Work instructions:
Below are several entries. Transcribe exactly those lines that fall from the one with "of Medicine, ClinicalTrials.gov" through the one with "<p>The workflow (Symphony)", end lines included.

[Source texts of formatted documents]
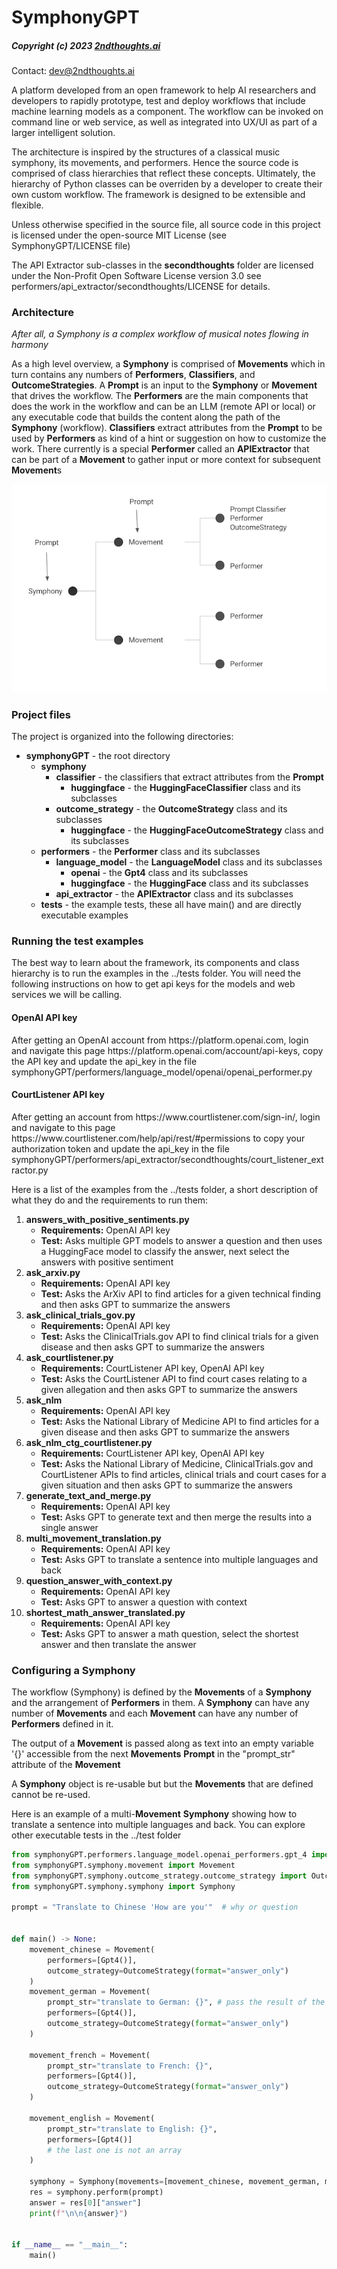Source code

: # SymphonyGPT
##### Copyright (c) 2023 <a href=https://2ndthoughts.ai/>2ndthoughts.ai</a>
Contact: <a href=mailto:dev@2ndthoughts.ai>dev@2ndthoughts.ai</a>

<p>A platform developed from an open framework to help AI researchers and developers to rapidly prototype, test and
deploy workflows that include machine learning models as a component. The workflow can be invoked on command line or web service,
as well as integrated into UX/UI as part of a larger intelligent solution.</p>

<p>The architecture is inspired by the structures of a classical music symphony, its movements, and performers. Hence the
source code is comprised of class hierarchies that reflect these concepts. Ultimately, the hierarchy of Python classes can 
be overriden by a developer to create their own custom workflow. The framework is designed to be extensible and flexible.</p>

<p>Unless otherwise specified in the source file, all source code in this project is licensed under the open-source 
MIT License (see SymphonyGPT/LICENSE file)</p>

<p>The API Extractor sub-classes in the <b>secondthoughts</b> folder are licensed under the Non-Profit Open Software License 
version 3.0 see performers/api_extractor/secondthoughts/LICENSE for details.</p>

### Architecture
<p><i>After all, a Symphony is a complex workflow of musical notes flowing in harmony</i></p>
<p>As a high level overview, a <b>Symphony</b> is comprised of <b>Movements</b> which in turn contains any numbers of 
<b>Performers</b>, <b>Classifiers</b>, and <b>OutcomeStrategies</b>. A <b>Prompt</b> is an input to the <b>Symphony</b>
or <b>Movement</b> that drives the workflow. The <b>Performers</b> are the main components that
does the work in the workflow and can be an LLM (remote API or local) or any executable code that builds the content along 
the path of the <b>Symphony</b> (workflow).  <b>Classifiers</b> extract attributes from the <b>Prompt</b> to be used by
<b>Performers</b> as kind of a hint or suggestion on how to customize the work. There currently is a special <b>Performer</b>
called an <b>APIExtractor</b> that can be part of a <b>Movement</b> to gather input or more context for subsequent
<b>Movement</b>s</p>

![SymphonyGPT.png](images%2FSymphonyGPT.png)

### Project files
<p>The project is organized into the following directories:</p>

- <b>symphonyGPT</b> - the root directory
  - <b>symphony</b>
    - <b>classifier</b> - the classifiers that extract attributes from the <b>Prompt</b>
      - <b>huggingface</b> - the <b>HuggingFaceClassifier</b> class and its subclasses 
    - <b>outcome_strategy</b> - the <b>OutcomeStrategy</b> class and its subclasses
      - <b>huggingface</b> - the <b>HuggingFaceOutcomeStrategy</b> class and its subclasses
  - <b>performers</b> - the <b>Performer</b> class and its subclasses
    - <b>language_model</b> - the <b>LanguageModel</b> class and its subclasses
      - <b>openai</b> - the <b>Gpt4</b> class and its subclasses
      - <b>huggingface</b> - the <b>HuggingFace</b> class and its subclasses
    - <b>api_extractor</b> - the <b>APIExtractor</b> class and its subclasses
  - <b>tests</b> - the example tests, these all have main() and are directly executable examples

### Running the test examples
<p>The best way to learn about the framework, its components and class hierarchy is to run the examples in the 
../tests folder. You will need the following instructions on how to get api keys for the models and web services
we will be calling.</p>

#### OpenAI API key
<p>After getting an OpenAI account from https://platform.openai.com, login and navigate this page 
https://platform.openai.com/account/api-keys, copy the API key and update the api_key in the file 
symphonyGPT/performers/language_model/openai/openai_performer.py</p>

#### CourtListener API key
<p>After getting an account from https://www.courtlistener.com/sign-in/, login and navigate to this page
https://www.courtlistener.com/help/api/rest/#permissions to copy your authorization token and update the api_key in
the file symphonyGPT/performers/api_extractor/secondthoughts/court_listener_extractor.py</p>

<p>Here is a list of the examples from the ../tests folder, a short description of what they do and the requirements to 
run them:</p>

1. <b>answers_with_positive_sentiments.py</b>
    - <b>Requirements:</b> OpenAI API key
    - <b>Test:</b> Asks multiple GPT models to answer a question and then uses a HuggingFace model to classify the answer, next select the answers with positive sentiment
2. <b>ask_arxiv.py</b>
    - <b>Requirements:</b> OpenAI API key
    - <b>Test:</b> Asks the ArXiv API to find articles for a given technical finding and then asks GPT to summarize the answers
2. <b>ask_clinical_trials_gov.py</b>
    - <b>Requirements:</b> OpenAI API key
    - <b>Test:</b> Asks the ClinicalTrials.gov API to find clinical trials for a given disease and then asks GPT to summarize the answers
3. <b>ask_courtlistener.py</b>
    - <b>Requirements:</b> CourtListener API key, OpenAI API key
    - <b>Test:</b> Asks the CourtListener API to find court cases relating to a given allegation and then asks GPT to summarize the answers
4. <b>ask_nlm</b>
    - <b>Requirements:</b> OpenAI API key
    - <b>Test:</b> Asks the National Library of Medicine API to find articles for a given disease and then asks GPT to summarize the answers
5. <b>ask_nlm_ctg_courtlistener.py</b>
    - <b>Requirements:</b> CourtListener API key, OpenAI API key
    - <b>Test:</b> Asks the National Library of Medicine, ClinicalTrials.gov and CourtListener APIs to find articles, clinical trials and court cases for a given situation and then asks GPT to summarize the answers
6. <b>generate_text_and_merge.py</b>
    - <b>Requirements:</b> OpenAI API key
    - <b>Test:</b> Asks GPT to generate text and then merge the results into a single answer
7. <b>multi_movement_translation.py</b>
    - <b>Requirements:</b> OpenAI API key
    - <b>Test:</b> Asks GPT to translate a sentence into multiple languages and back
8. <b>question_answer_with_context.py</b>
    - <b>Requirements:</b> OpenAI API key
    - <b>Test:</b> Asks GPT to answer a question with context
9. <b>shortest_math_answer_translated.py</b>
    - <b>Requirements:</b> OpenAI API key
    - <b>Test:</b> Asks GPT to answer a math question, select the shortest answer and then translate the answer

### Configuring a Symphony
<p>The workflow (Symphony) is defined by the <b>Movements</b> of a <b>Symphony</b> and the arrangement of <b>Performers</b> in them.
A <b>Symphony</b> can have any number of <b>Movements</b> and each <b>Movement</b> can have any number of <b>Performers</b>
defined in it.</p>

<p>The output of a <b>Movement</b> is passed along as text into an empty variable '{}' accessible from the next 
<b>Movements</b> <b>Prompt</b> in the "prompt_str" attribute of the <b>Movement</b></p>

<p>A <b>Symphony</b> object is re-usable but but the <b>Movements</b> that are defined cannot be re-used.</p>

<p>Here is an example of a multi-<b>Movement</b> <b>Symphony</b> showing how to translate a sentence into multiple 
languages and back. You can explore other executable tests in the ../test folder</p>

```python
from symphonyGPT.performers.language_model.openai_performers.gpt_4 import Gpt4
from symphonyGPT.symphony.movement import Movement
from symphonyGPT.symphony.outcome_strategy.outcome_strategy import OutcomeStrategy
from symphonyGPT.symphony.symphony import Symphony

prompt = "Translate to Chinese 'How are you'"  # why or question


def main() -> None:
    movement_chinese = Movement(
        performers=[Gpt4()],
        outcome_strategy=OutcomeStrategy(format="answer_only")
    )
    movement_german = Movement(
        prompt_str="translate to German: {}", # pass the result of the previous movement to the next movement using {}
        performers=[Gpt4()],
        outcome_strategy=OutcomeStrategy(format="answer_only")
    )

    movement_french = Movement(
        prompt_str="translate to French: {}",
        performers=[Gpt4()],
        outcome_strategy=OutcomeStrategy(format="answer_only")
    )

    movement_english = Movement(
        prompt_str="translate to English: {}",
        performers=[Gpt4()]
        # the last one is not an array
    )

    symphony = Symphony(movements=[movement_chinese, movement_german, movement_french, movement_english])
    res = symphony.perform(prompt)
    answer = res[0]["answer"]
    print(f"\n\n{answer}")


if __name__ == "__main__":
    main()
```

Completed exercise:
    - <b>Test:</b> Asks the National Library of Medicine, ClinicalTrials.gov and CourtListener APIs to find articles, clinical trials and court cases for a given situation and then asks GPT to summarize the answers
6. <b>generate_text_and_merge.py</b>
    - <b>Requirements:</b> OpenAI API key
    - <b>Test:</b> Asks GPT to generate text and then merge the results into a single answer
7. <b>multi_movement_translation.py</b>
    - <b>Requirements:</b> OpenAI API key
    - <b>Test:</b> Asks GPT to translate a sentence into multiple languages and back
8. <b>question_answer_with_context.py</b>
    - <b>Requirements:</b> OpenAI API key
    - <b>Test:</b> Asks GPT to answer a question with context
9. <b>shortest_math_answer_translated.py</b>
    - <b>Requirements:</b> OpenAI API key
    - <b>Test:</b> Asks GPT to answer a math question, select the shortest answer and then translate the answer

### Configuring a Symphony
<p>The workflow (Symphony) is defined by the <b>Movements</b> of a <b>Symphony</b> and the arrangement of <b>Performers</b> in them.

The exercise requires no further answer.